- **Data under study**:

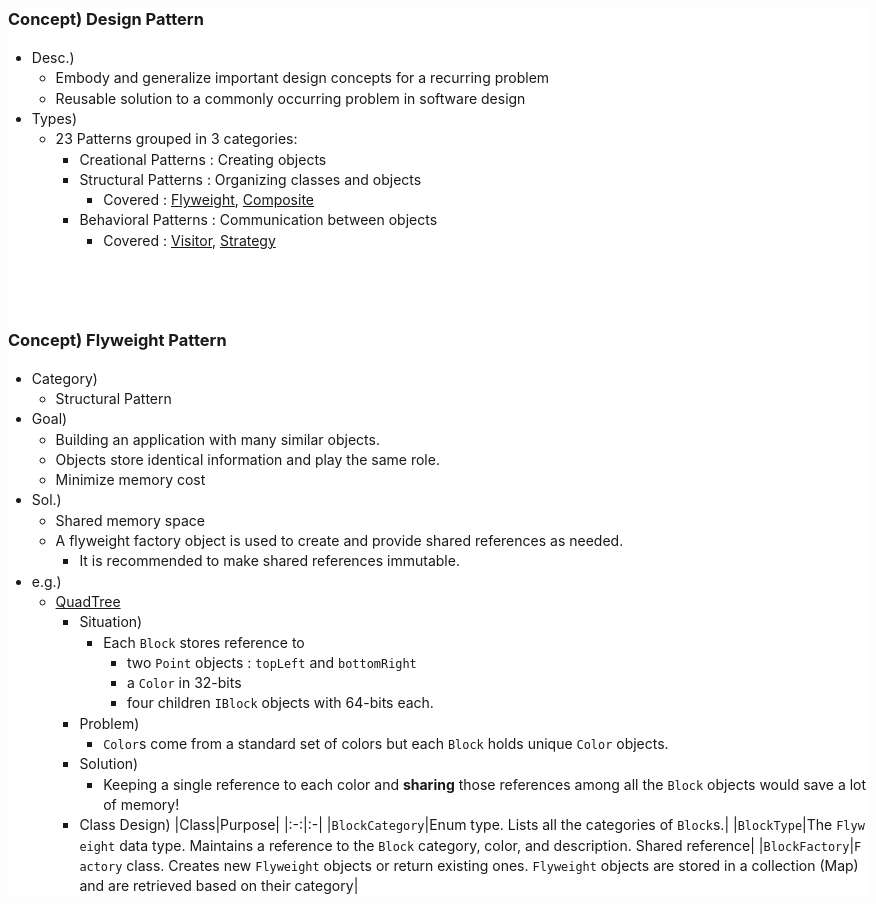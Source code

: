 ### Concept) Design Pattern
- Desc.)
  - Embody and generalize important design concepts for a recurring problem
  - Reusable solution to a commonly occurring problem in software design
- Types)
  - 23 Patterns grouped in 3 categories:
    - Creational Patterns : Creating objects
    - Structural Patterns : Organizing classes and objects
      - Covered : [Flyweight](#concept-flyweight-pattern), [Composite](#concept-composite-pattern)
    - Behavioral Patterns : Communication between objects
      - Covered : [Visitor](#concept-visitor-pattern), [Strategy](#concept-strategy-pattern)

<br><br>

### Concept) Flyweight Pattern
- Category)
  - Structural Pattern
- Goal)
  - Building an application with many similar objects.
  - Objects store identical information and play the same role.
  - Minimize memory cost
- Sol.)
  - Shared memory space
  - A flyweight factory object is used to create and provide shared references as needed.
    - It is recommended to make shared references immutable.
- e.g.)
  - [QuadTree](10.md#10-quad-trees)
    - Situation)
      - Each `Block` stores reference to
        - two `Point` objects : `topLeft` and `bottomRight`
        - a `Color` in 32-bits
        - four children `IBlock` objects with 64-bits each.
    - Problem)
      - `Color`s come from a standard set of colors but each `Block` holds unique `Color` objects.
    - Solution)
      - Keeping a single reference to each color and **sharing** those references among all the `Block` objects would save a lot of memory!
    - Class Design)
      |Class|Purpose|
      |:-:|:-|
      |`BlockCategory`|Enum type. Lists all the categories of `Block`s.|
      |`BlockType`|The `Flyweight` data type. Maintains a reference to the `Block` category, color, and description. Shared reference|
      |`BlockFactory`|`Factory` class. Creates new `Flyweight` objects or return existing ones. `Flyweight` objects are stored in a collection (Map) and are retrieved based on their category|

- **Task goal**: Copy each line of the entries in which the string "memory" is found.

- **Output of the task**:
  - Minimize memory cost
  - Shared memory space
      - Keeping a single reference to each color and **sharing** those references among all the `Block` objects would save a lot of memory!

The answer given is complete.